As you know, county commissioners appoint members to their county board of canvassers. Each county board consists of four persons, two from each major political party. Members of the board of canvassers are responsible for determining that all precincts have returned their votes and those votes have been counted. Once that has been completed, the board of canvassers must certify the election.
The Attorney General’s Office recently shared an unpublished opinion reaffirming the role of Michigan Board of State Canvassers and its ministerial duties to certify the election in a disinterested manner. In other words, members of the board have a clear legal duty to serve the public free from their own personal or philosophical beliefs. The opinion also states that if an individual on the Michigan Board of State Canvassers fails or refuses to perform their duties, they are not entitled to taxpayer-funded legal representation.
After consulting legal professionals, we have determined that the attorney general’s opinion is applicable to county-level boards of canvassers. This means that your appointees will be held to the same standards in this election, and future ones.
Nearly 30 counties have millage asks on Nov. 8 ballot
Across Michigan, voters in 29 counties will determine the fate of millage proposals on Nov. 8.
Voters in Bay County have the most decisions to make, as they are being presented five different millage requests that are a mix of new taxes, expansion of existing ones or simple renewals.
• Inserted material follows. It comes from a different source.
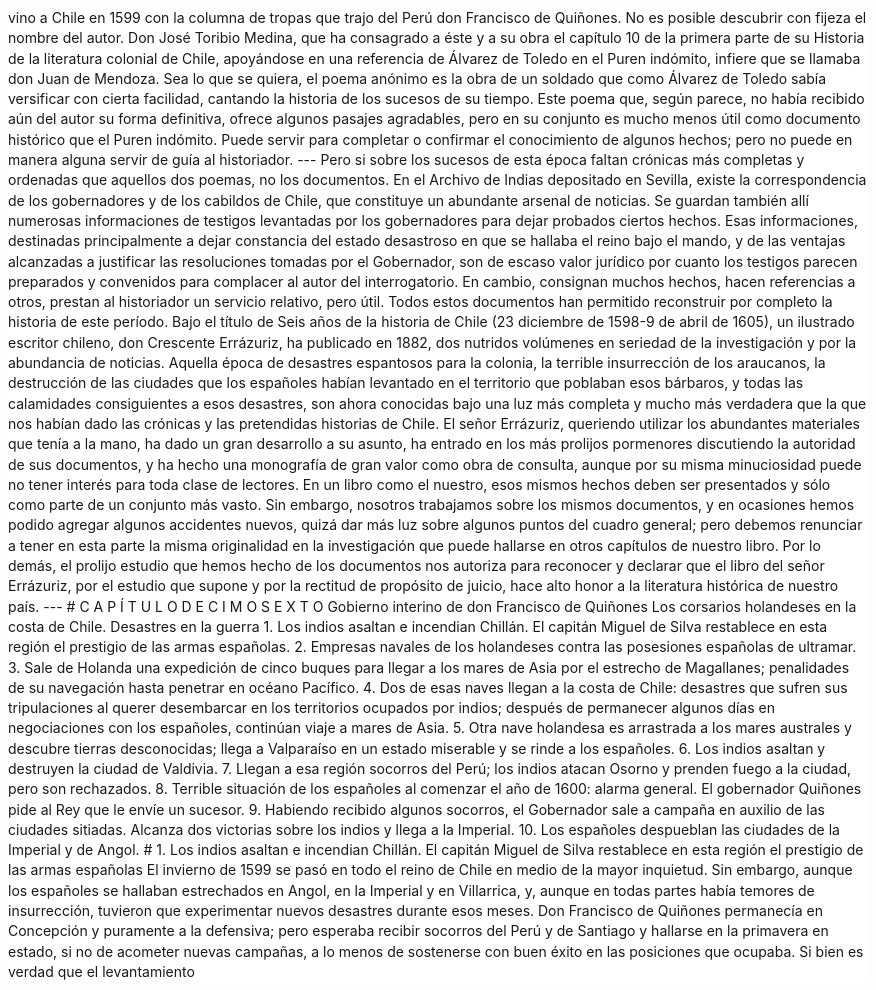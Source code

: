 vino a Chile en 1599 con la columna de tropas que trajo del Perú don Francisco de Quiñones. No es posible descubrir con fijeza el nombre del autor. Don José Toribio Medina, que ha consagrado a éste y a su obra el capítulo 10 de la primera parte de su Historia de la literatura colonial de Chile, apoyándose en una referencia de Álvarez de Toledo en el Puren indómito, infiere que se llamaba don Juan de Mendoza. Sea lo que se quiera, el poema anónimo es la obra de un soldado que como Álvarez de Toledo sabía versificar con cierta facilidad, cantando la historia de los sucesos de su tiempo. Este poema que, según parece, no había recibido aún del autor su forma definitiva, ofrece algunos pasajes agradables, pero en su conjunto es mucho menos útil como documento histórico que el Puren indómito. Puede servir para completar o confirmar el conocimiento de algunos hechos; pero no puede en manera alguna servir de guía al historiador. --- Pero si sobre los sucesos de esta época faltan crónicas más completas y ordenadas que aquellos dos poemas, no los documentos. En el Archivo de Indias depositado en Sevilla, existe la correspondencia de los gobernadores y de los cabildos de Chile, que constituye un abundante arsenal de noticias. Se guardan también allí numerosas informaciones de testigos levantadas por los gobernadores para dejar probados ciertos hechos. Esas informaciones, destinadas principalmente a dejar constancia del estado desastroso en que se hallaba el reino bajo el mando, y de las ventajas alcanzadas a justificar las resoluciones tomadas por el Gobernador, son de escaso valor jurídico por cuanto los testigos parecen preparados y convenidos para complacer al autor del interrogatorio. En cambio, consignan muchos hechos, hacen referencias a otros, prestan al historiador un servicio relativo, pero útil. Todos estos documentos han permitido reconstruir por completo la historia de este período. Bajo el título de Seis años de la historia de Chile (23 diciembre de 1598-9 de abril de 1605), un ilustrado escritor chileno, don Crescente Errázuriz, ha publicado en 1882, dos nutridos volúmenes en seriedad de la investigación y por la abundancia de noticias. Aquella época de desastres espantosos para la colonia, la terrible insurrección de los araucanos, la destrucción de las ciudades que los españoles habían levantado en el territorio que poblaban esos bárbaros, y todas las calamidades consiguientes a esos desastres, son ahora conocidas bajo una luz más completa y mucho más verdadera que la que nos habían dado las crónicas y las pretendidas historias de Chile. El señor Errázuriz, queriendo utilizar los abundantes materiales que tenía a la mano, ha dado un gran desarrollo a su asunto, ha entrado en los más prolijos pormenores discutiendo la autoridad de sus documentos, y ha hecho una monografía de gran valor como obra de consulta, aunque por su misma minuciosidad puede no tener interés para toda clase de lectores. En un libro como el nuestro, esos mismos hechos deben ser presentados y sólo como parte de un conjunto más vasto. Sin embargo, nosotros trabajamos sobre los mismos documentos, y en ocasiones hemos podido agregar algunos accidentes nuevos, quizá dar más luz sobre algunos puntos del cuadro general; pero debemos renunciar a tener en esta parte la misma originalidad en la investigación que puede hallarse en otros capítulos de nuestro libro. Por lo demás, el prolijo estudio que hemos hecho de los documentos nos autoriza para reconocer y declarar que el libro del señor Errázuriz, por el estudio que supone y por la rectitud de propósito de juicio, hace alto honor a la literatura histórica de nuestro país. --- # C A P Í T U L O D E C I M O S E X T O Gobierno interino de don Francisco de Quiñones Los corsarios holandeses en la costa de Chile. Desastres en la guerra 1. Los indios asaltan e incendian Chillán. El capitán Miguel de Silva restablece en esta región el prestigio de las armas españolas. 2. Empresas navales de los holandeses contra las posesiones españolas de ultramar. 3. Sale de Holanda una expedición de cinco buques para llegar a los mares de Asia por el estrecho de Magallanes; penalidades de su navegación hasta penetrar en océano Pacífico. 4. Dos de esas naves llegan a la costa de Chile: desastres que sufren sus tripulaciones al querer desembarcar en los territorios ocupados por indios; después de permanecer algunos días en negociaciones con los españoles, continúan viaje a mares de Asia. 5. Otra nave holandesa es arrastrada a los mares australes y descubre tierras desconocidas; llega a Valparaíso en un estado miserable y se rinde a los españoles. 6. Los indios asaltan y destruyen la ciudad de Valdivia. 7. Llegan a esa región socorros del Perú; los indios atacan Osorno y prenden fuego a la ciudad, pero son rechazados. 8. Terrible situación de los españoles al comenzar el año de 1600: alarma general. El gobernador Quiñones pide al Rey que le envíe un sucesor. 9. Habiendo recibido algunos socorros, el Gobernador sale a campaña en auxilio de las ciudades sitiadas. Alcanza dos victorias sobre los indios y llega a la Imperial. 10. Los españoles despueblan las ciudades de la Imperial y de Angol. # 1. Los indios asaltan e incendian Chillán. El capitán Miguel de Silva restablece en esta región el prestigio de las armas españolas El invierno de 1599 se pasó en todo el reino de Chile en medio de la mayor inquietud. Sin embargo, aunque los españoles se hallaban estrechados en Angol, en la Imperial y en Villarrica, y, aunque en todas partes había temores de insurrección, tuvieron que experimentar nuevos desastres durante esos meses. Don Francisco de Quiñones permanecía en Concepción y puramente a la defensiva; pero esperaba recibir socorros del Perú y de Santiago y hallarse en la primavera en estado, si no de acometer nuevas campañas, a lo menos de sostenerse con buen éxito en las posiciones que ocupaba. Si bien es verdad que el levantamiento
In Chippewa County, voters are being asked to renew a 6.15 mill operational levy for the county, the single largest rate request in data collected by the Gongwer News Service.
In Kalamazoo County, voters are being asked to approve an increase in their county’s operational millage for the next 20 years to a total rate of 4.85 mills.
And in Roscommon County is asking its voters to compensate for Headlee amendment rollbacks on its operating millage, moving it to 4.6 mills (the rate that existed in 1978) from the current 3.5 mills.
Common subjects for special millage requests this cycle include support of medical care facilities; veterans services; ambulance services; services for the aging; and public safety measures.
MAC brings on adviser to assist counties on opioids planning
In partnership with a global public health organization, the Michigan Association of Counties has brought aboard a technical adviser to assist counties on strategies to best employ funds from the opioids settlement.
Amy Dolinky recently joined Vital Strategies, a public health organization from the CDC Foundation and will be posted to MAC’s Lansing offices as she begins efforts on the “development of a county-level opioids settlement funds strategy in collaboration with local jurisdictions and coordinating resources with state leadership, local philanthropies, and technical assistance partners for maximizing and prioritizing of opioid settlement funds.”
Dolinky served as a senior adviser on the Michigan Opioids Strategy at the Michigan Department of Health and Human Services. She holds a bachelor’s degree in criminal justice from Loyola University New Orleans and a master’s in public policy and administration in global health from Northwestern University.
“This is an exciting opportunity for our members as they begin to work out how best to serve their communities with the millions of dollars they are receiving through the national settlement,” said MAC Executive Director Stephan Currie. “Amy’s work will be an excellent complement to the settlement resources we have been collecting and sharing with our members for months.”
Members can reach Dolinky through the MAC offices or by email at firstname.lastname@example.org.
MAC understands the critical nature of addressing the nation’s overdose crisis and the impact across the state and within Michigan’s local communities. With more than 2,900 lives lost to overdose in 2021, MAC is dedicated to increasing support and assisting in capacity building within the counties of Michigan.
To see county-level data of overdose-related deaths, emergency department visits and emergency medical service responses, visit the state of Michigan’s Overdose Data to Action Dashboard.
MAC offices will close to mark Veterans Day
MAC’s Lansing offices will be closed on Friday, Nov. 11 to mark Veterans Day.
Normal office hours will resume at 8 a.m. on Monday, Nov. 14.